Les droits et libertés prennent une place importante dans le débat politique aujourd’hui en Tunisie, terreaux et substrats de la Révolution de 2011 qui avait abouti au départ du président Ben Ali. 

« Aujourd'hui, ils réclament la peine de mort à la suite d'un meurtre crapuleux, demain un étudiant sénégalais commettrait un délit et vous les verrez hurler à la chasse aux étrangers... après-demain, un attentat au centre-ville, et hop vous les verrez appeler au rétablissement de la torture... » s’insurge le caricaturiste tunisien Z sur son site Débat Tunisie. 

«Une reprise des exécutions serait une insulte envers tous les progrès faits par le pays en matière de droits de l'Homme», a renchéri Amna Guellali, directrice régionale adjointe pour Amnesty International. 

Statistiquement parlant, la peine de mort n’a pas vertu préventive. Doit-on guérir le mal par le mal ? que doit primer la vengeance ou la justice ?  « Chaque société peut faire son choix et le texte est clair dans le cas tunisien », a répondu le président tunisien, qui renvoie ainsi aux textes de référence et appuie sa position envers l’application de la peine capitale. 

Il faudrait préciser que l’enquête est toujours en cours même si l’accusé a avoué son crime mais les détails de ce meurtre et son contexte n’ont pas été élucidés. La justice est-elle l’affaire de tous ou seulement des juges et des ministères dédiés ? 

Une semaine avant cette triste histoire un autre féminicide avait ébranlé le Tunisie et les familles de la victime avaient également appelé à l’application de la peine de mort. D’ailleurs le père de Rahma avait déclaré à la presse que si l’homme qui a tué sa fille n’était condamné à la peine capitale, il se tuerait. 
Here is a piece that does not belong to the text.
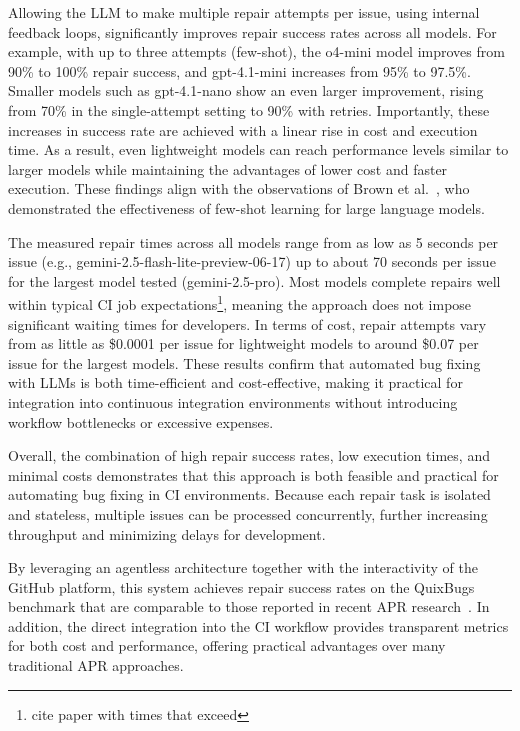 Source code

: Allowing the \ac{LLM} to make multiple repair attempts per issue, using internal feedback loops, significantly improves repair success rates across all models. For example, with up to three attempts (few-shot), the o4-mini model improves from 90\% to 100\% repair success, and gpt-4.1-mini increases from 95\% to 97.5\%. Smaller models such as gpt-4.1-nano show an even larger improvement, rising from 70\% in the single-attempt setting to 90\% with retries. Importantly, these increases in success rate are achieved with a linear rise in cost and execution time. As a result, even lightweight models can reach performance levels similar to larger models while maintaining the advantages of lower cost and faster execution. These findings align with the observations of Brown et al.~\cite{brownLanguageModelsAre2020}, who demonstrated the effectiveness of few-shot learning for large language models.

The measured repair times across all models range from as low as 5 seconds per issue (e.g., gemini-2.5-flash-lite-preview-06-17) up to about 70 seconds per issue for the largest model tested (gemini-2.5-pro). Most models complete repairs well within typical CI job expectations\footnote{cite paper with times that exceed}, meaning the approach does not impose significant waiting times for developers. In terms of cost, repair attempts vary from as little as \$0.0001 per issue for lightweight models to around \$0.07 per issue for the largest models. These results confirm that automated bug fixing with \acp{LLM} is both time-efficient and cost-effective, making it practical for integration into continuous integration environments without introducing workflow bottlenecks or excessive expenses.

Overall, the combination of high repair success rates, low execution times, and minimal costs demonstrates that this approach is both feasible and practical for automating bug fixing in CI environments. Because each repair task is isolated and stateless, multiple issues can be processed concurrently, further increasing throughput and minimizing delays for development.

By leveraging an agentless architecture together with the interactivity of the GitHub platform, this system achieves repair success rates on the QuixBugs benchmark that are comparable to those reported in recent APR research~\cite{huCanGPTO1Kill2024, }. In addition, the direct integration into the CI workflow provides transparent metrics for both cost and performance, offering practical advantages over many traditional APR approaches.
Ce discours de désespoir teste les limites des lois de la République et du droit à la vie. Entre ceux qui appellent à garder la tête froide et de ne pas céder à l’émotion et ceux qui appellent à la vengeance, les échanges sont souvent violents.  

Le hasard a voulu qu’au même moment deux autres histoires de viols et de meurtre secouent l’Algérie et le Maroc. Chaïma 18 ans violée, égorgée et brulée à l’est d’Alger et à Tanger, Adlène 11 ans a été violé et tué par un voisin. De vives tensions ont suivis ces assassinats.  

En Algérie on a appelé à l’application du Quissas, - la loi du talion - le hashtag Quissas est très vite devenu viral, les mêmes réactions ont été exprimées au Maroc. 

La peine de mort a été abolie en pratique et non pas en droit dans ces trois pays maghrébins, une ambiguïté qui laisse supposer une possibilité de retour aux exécutions. 

Depuis l’indépendance de la Tunisie 135 exécutions ont eu lieu, majoritairement sous le règne de Bourguiba. L’Algérie n’a pas exécuté de prisonniers depuis 1993 ainsi que le Maroc. En l’absence d’une position politique claire ces pays peuvent basculer et en toute légalité dans les exécutions des peines capitales tant que l’arsenal juridique le permet.